Было бы общим местом приводить примеры ума и сметливости обезьян, — я ограничусь лишь занесением для памяти тех сюрпризов, которые они преподносили мне при некоторых случаях встречи с ними.
В восточных Гималаях, в Сиккиме, расположившись раз при серных водах, я привлечен был в ближайший лес нестерпимо пронзительным шумом обезьян. Вскинувши ружье на плечо, я пошел взглянуть, что такое у них делается, и лишь вступил в чащу густых развесистых деревьев, как наткнулся на огромное общество этих получеловеков, занимавших все ветви.

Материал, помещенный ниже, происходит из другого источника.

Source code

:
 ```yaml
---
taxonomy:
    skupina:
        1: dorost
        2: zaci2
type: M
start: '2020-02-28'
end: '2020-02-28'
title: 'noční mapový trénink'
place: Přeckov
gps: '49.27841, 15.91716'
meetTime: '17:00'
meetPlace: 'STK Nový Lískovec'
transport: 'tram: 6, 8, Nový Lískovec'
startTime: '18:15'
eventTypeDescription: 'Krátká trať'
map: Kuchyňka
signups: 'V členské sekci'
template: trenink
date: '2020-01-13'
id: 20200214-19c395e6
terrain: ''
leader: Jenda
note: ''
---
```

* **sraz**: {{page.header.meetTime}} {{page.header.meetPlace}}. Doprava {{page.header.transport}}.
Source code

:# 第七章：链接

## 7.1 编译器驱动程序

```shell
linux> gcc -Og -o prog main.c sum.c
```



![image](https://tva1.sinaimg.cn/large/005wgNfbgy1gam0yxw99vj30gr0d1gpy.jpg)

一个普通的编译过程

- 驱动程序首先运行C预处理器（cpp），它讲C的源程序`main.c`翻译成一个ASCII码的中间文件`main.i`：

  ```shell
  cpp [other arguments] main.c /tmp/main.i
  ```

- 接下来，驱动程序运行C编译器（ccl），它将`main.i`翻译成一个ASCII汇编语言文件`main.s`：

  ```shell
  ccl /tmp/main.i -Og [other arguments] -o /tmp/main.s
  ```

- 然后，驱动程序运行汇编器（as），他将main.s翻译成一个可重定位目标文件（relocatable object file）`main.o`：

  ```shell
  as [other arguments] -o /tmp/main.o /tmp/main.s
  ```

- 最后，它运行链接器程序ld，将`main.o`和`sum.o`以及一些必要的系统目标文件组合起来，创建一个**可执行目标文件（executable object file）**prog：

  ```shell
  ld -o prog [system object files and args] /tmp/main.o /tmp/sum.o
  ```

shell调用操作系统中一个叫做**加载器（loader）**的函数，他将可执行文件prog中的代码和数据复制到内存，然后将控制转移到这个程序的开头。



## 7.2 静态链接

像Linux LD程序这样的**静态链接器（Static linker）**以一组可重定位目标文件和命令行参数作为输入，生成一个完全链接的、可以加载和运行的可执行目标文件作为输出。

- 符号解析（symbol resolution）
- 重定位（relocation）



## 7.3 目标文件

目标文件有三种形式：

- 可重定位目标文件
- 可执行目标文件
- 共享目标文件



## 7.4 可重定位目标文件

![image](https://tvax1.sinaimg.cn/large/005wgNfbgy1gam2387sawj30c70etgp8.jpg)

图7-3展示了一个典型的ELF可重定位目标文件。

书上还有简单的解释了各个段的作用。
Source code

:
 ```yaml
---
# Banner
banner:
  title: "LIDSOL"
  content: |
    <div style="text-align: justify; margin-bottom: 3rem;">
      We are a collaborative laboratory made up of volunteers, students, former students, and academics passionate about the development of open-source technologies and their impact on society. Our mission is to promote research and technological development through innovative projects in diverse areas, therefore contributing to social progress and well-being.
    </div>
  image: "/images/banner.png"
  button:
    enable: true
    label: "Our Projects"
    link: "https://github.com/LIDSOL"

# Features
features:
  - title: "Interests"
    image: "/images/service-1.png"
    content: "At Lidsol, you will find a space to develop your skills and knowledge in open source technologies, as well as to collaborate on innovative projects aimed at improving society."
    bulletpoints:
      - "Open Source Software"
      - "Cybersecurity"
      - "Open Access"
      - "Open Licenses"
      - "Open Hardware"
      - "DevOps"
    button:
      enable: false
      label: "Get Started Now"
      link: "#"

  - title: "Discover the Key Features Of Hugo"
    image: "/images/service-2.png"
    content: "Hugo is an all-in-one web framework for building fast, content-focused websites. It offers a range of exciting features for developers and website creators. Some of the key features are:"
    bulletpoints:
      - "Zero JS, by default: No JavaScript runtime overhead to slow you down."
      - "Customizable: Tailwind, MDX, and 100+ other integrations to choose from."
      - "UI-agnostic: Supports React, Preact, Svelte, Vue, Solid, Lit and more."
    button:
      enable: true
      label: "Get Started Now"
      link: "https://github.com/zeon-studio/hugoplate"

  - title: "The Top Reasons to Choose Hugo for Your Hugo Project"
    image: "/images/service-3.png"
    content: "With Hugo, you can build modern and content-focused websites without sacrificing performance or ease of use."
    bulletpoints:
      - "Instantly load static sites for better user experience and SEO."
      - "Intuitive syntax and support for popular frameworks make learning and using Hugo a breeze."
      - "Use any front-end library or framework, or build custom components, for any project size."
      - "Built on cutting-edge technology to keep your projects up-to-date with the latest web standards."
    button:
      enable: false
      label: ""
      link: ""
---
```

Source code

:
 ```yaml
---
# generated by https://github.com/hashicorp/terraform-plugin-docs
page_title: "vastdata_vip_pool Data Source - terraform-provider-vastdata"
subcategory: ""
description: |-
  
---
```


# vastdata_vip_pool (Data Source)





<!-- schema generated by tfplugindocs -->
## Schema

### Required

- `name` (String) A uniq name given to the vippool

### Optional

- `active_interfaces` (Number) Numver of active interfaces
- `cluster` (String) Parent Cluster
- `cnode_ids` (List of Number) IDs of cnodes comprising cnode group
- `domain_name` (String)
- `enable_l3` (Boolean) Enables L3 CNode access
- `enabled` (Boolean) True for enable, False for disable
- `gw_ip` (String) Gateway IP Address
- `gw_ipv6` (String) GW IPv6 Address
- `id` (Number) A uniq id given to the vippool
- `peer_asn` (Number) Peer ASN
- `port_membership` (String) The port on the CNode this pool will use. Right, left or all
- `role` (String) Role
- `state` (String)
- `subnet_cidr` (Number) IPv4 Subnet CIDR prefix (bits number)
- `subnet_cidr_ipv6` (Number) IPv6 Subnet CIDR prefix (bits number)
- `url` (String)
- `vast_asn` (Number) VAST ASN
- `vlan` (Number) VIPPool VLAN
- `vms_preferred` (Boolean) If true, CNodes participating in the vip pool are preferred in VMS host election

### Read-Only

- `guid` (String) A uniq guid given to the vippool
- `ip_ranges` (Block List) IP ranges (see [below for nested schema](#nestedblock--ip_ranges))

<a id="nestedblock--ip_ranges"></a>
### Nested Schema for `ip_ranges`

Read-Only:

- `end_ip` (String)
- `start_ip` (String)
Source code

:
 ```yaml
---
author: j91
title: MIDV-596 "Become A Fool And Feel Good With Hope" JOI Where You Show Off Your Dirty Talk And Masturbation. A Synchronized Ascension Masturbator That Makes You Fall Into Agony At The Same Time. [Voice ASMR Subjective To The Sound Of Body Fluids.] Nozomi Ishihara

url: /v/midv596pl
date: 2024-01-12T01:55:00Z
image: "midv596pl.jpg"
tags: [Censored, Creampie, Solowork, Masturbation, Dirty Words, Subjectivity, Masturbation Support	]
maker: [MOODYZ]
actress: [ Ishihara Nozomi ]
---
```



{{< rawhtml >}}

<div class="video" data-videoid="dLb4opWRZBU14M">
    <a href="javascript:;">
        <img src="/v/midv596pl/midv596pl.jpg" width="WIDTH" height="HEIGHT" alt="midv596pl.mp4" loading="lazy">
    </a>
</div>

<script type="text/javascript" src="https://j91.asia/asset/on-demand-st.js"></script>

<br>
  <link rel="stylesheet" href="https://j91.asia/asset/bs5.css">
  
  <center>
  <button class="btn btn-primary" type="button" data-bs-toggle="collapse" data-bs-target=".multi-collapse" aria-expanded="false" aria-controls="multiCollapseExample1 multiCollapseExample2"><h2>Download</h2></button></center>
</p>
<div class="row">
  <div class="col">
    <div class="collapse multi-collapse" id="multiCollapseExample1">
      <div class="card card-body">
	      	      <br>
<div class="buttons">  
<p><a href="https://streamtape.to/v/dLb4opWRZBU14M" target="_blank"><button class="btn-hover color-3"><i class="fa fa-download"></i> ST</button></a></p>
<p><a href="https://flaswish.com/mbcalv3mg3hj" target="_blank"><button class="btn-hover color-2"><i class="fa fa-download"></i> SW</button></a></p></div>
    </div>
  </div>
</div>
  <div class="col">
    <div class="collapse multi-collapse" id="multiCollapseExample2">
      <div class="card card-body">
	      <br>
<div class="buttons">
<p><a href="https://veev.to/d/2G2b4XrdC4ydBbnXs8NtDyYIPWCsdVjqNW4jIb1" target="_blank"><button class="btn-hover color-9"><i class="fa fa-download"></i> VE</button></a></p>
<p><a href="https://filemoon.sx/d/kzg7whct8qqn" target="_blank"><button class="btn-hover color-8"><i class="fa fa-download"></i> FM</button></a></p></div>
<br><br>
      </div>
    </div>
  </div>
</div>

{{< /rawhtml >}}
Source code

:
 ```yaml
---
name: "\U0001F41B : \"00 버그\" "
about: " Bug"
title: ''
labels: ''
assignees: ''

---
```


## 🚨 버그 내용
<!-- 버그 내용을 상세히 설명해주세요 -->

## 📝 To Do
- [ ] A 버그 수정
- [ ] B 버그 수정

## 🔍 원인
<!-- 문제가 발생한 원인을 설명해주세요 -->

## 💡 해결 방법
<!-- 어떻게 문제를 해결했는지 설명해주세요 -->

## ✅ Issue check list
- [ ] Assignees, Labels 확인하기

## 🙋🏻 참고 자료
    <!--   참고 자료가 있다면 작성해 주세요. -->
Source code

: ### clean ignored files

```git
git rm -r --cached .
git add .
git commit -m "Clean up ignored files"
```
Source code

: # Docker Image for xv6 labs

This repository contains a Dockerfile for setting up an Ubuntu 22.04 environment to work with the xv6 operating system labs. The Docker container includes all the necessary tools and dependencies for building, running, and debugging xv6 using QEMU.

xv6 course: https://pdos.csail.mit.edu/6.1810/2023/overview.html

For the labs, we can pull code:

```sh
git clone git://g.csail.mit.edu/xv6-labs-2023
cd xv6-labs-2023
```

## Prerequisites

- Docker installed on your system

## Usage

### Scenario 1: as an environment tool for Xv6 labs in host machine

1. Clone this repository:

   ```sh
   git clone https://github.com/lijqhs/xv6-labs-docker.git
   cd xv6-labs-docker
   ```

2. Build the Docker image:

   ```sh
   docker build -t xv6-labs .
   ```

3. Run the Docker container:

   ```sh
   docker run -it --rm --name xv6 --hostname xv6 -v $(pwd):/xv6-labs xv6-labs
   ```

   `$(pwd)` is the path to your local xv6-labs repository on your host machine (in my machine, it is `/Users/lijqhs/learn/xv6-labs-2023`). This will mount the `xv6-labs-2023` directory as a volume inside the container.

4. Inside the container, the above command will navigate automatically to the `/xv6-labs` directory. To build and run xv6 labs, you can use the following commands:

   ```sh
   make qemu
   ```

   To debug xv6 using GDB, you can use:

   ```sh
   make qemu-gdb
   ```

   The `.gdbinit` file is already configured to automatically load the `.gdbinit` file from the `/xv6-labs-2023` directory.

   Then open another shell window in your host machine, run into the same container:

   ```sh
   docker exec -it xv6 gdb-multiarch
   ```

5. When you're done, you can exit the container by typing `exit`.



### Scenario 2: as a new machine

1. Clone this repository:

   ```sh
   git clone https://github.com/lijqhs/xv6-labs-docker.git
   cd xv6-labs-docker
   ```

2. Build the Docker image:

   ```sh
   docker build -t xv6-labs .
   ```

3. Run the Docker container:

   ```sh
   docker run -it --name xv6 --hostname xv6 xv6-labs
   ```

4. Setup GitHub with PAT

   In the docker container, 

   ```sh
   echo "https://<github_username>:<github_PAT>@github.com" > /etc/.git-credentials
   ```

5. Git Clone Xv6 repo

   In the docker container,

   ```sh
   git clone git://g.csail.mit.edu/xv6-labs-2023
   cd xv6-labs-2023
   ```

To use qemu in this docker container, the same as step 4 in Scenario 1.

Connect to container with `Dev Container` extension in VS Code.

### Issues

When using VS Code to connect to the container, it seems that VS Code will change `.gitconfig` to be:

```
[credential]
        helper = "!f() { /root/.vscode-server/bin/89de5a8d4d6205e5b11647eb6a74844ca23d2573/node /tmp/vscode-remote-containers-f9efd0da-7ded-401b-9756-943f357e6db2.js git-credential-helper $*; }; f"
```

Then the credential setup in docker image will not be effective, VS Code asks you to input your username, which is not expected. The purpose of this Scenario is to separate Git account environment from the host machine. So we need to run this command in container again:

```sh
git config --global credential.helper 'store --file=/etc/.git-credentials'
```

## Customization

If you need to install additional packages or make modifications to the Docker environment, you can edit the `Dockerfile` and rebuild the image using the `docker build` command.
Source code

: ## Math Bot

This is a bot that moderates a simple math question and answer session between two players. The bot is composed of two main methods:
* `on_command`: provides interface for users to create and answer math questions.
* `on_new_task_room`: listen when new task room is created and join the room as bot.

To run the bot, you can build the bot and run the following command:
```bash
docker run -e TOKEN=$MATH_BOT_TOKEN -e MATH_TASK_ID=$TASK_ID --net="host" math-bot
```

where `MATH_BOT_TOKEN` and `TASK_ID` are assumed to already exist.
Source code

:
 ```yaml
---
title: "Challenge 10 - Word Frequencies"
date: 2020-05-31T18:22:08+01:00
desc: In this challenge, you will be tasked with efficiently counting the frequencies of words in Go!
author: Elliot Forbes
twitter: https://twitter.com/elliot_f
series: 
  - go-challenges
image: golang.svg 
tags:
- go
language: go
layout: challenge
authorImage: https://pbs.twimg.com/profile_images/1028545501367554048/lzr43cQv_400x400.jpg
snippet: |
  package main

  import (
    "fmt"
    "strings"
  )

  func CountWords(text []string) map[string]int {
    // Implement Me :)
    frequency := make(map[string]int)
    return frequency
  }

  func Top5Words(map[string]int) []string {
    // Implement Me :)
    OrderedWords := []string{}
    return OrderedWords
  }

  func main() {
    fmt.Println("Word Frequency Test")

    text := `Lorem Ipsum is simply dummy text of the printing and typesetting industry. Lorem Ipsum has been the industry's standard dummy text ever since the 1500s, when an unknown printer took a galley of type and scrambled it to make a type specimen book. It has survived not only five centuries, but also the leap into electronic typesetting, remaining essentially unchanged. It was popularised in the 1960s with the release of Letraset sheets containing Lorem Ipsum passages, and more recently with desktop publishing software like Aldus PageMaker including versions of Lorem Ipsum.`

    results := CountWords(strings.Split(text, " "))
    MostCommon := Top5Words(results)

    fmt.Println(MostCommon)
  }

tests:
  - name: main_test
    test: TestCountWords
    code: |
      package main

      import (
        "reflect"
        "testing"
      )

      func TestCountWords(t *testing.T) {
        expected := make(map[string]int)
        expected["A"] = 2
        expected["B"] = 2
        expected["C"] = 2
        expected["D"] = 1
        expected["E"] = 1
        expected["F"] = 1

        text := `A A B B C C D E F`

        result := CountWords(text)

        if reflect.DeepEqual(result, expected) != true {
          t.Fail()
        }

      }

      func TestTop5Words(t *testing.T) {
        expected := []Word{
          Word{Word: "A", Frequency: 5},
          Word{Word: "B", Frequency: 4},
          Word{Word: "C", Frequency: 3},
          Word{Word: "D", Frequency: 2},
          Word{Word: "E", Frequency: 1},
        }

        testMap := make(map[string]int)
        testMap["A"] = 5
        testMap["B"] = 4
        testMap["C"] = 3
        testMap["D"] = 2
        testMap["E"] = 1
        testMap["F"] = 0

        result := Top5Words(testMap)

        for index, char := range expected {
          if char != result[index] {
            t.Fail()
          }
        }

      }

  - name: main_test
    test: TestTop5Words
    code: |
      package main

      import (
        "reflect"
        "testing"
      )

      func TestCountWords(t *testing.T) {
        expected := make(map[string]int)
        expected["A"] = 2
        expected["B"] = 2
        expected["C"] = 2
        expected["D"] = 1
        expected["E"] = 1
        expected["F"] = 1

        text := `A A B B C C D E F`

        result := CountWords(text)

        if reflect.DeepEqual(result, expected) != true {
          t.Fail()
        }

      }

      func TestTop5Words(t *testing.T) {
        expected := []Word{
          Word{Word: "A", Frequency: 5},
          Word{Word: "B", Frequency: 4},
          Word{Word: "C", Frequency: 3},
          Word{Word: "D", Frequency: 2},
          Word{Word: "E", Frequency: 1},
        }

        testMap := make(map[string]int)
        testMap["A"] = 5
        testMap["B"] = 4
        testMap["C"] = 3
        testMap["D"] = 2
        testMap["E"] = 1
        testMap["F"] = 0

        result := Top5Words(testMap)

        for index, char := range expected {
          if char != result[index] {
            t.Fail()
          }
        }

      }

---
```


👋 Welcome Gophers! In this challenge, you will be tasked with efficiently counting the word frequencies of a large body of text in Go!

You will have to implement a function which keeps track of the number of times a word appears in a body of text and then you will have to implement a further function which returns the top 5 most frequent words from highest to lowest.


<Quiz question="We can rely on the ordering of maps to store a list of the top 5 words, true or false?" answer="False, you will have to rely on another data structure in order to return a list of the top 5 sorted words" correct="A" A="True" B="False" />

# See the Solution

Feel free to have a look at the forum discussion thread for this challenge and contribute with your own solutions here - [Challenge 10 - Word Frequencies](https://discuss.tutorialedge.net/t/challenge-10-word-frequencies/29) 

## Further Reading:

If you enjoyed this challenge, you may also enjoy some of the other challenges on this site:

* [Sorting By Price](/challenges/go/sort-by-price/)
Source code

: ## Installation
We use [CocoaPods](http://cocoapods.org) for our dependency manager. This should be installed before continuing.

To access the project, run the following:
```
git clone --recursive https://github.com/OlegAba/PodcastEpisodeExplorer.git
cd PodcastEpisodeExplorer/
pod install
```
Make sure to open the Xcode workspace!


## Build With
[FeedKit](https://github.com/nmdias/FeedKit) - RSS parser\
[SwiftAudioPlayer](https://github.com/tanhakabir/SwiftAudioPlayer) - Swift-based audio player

При виде меня они не выказали ничего, кроме любопытства, но когда, шутки ради, я выстрелил и ранил одну из них, то затрудняюсь и выразить, что сделалось со всем населением, в какое оно пришло бешенство: целые десятки, прыгая с ветки на ветку, устремились ко мне, жестикулируя, делая угрожающие жесты и гримасы, а главное — что-то выкрикивая, должно быть: «убирайся вон, а то тебе будет плохо». Впрочем, это только моя догадка; факт тот, что я порядочно струсил, ибо понял, что вот-вот сейчас меня разорвут на клочки; не заставивши их повторять себе долго угрозы, по-военному, с лицом и дулом ружья, обращенными к неприятелю, я ретировался.
Если не столько опасности, то более каверз пришлось претерпеть от двух обезьян, вывезенных мною из Индии, не особенно больших, но сильных, ловких, смышленых да вдобавок умевших кланяться, просить, благодарить по-людски. Уже на английском пароходе «P» and «O», вырвавшись из клетки, которую им отвели в носовой части судна вместе с собаками и другими животинками, они привели в негодование команду тем, что, взобравшись на мачту, стали развязывать и перекусывать разные заинтересовавшие их узлы и веревочки, — это, конечно, не входило в программу занятий пассажиров. Потом любопытство узнать, что делается внутри судна, привело их к нескромному, прямо неджентльменскому поступку: не смея спуститься вниз по общим лестницам из боязни быть пойманными, беглецы рано утром спустились по борту судна и просунули свои головы в окошко одной из кают 1-го класса, как раз в то время, когда занимавшая ее дама одевалась к чаю. Последовал страшный испуг, крик, переполох, в конце которого капитан «вежливо, но твердо» пригрозил застрелить обезьян, если я не уйму их. «Сделайте одолжение, — ответил я, — может быть, хоть это образумит их».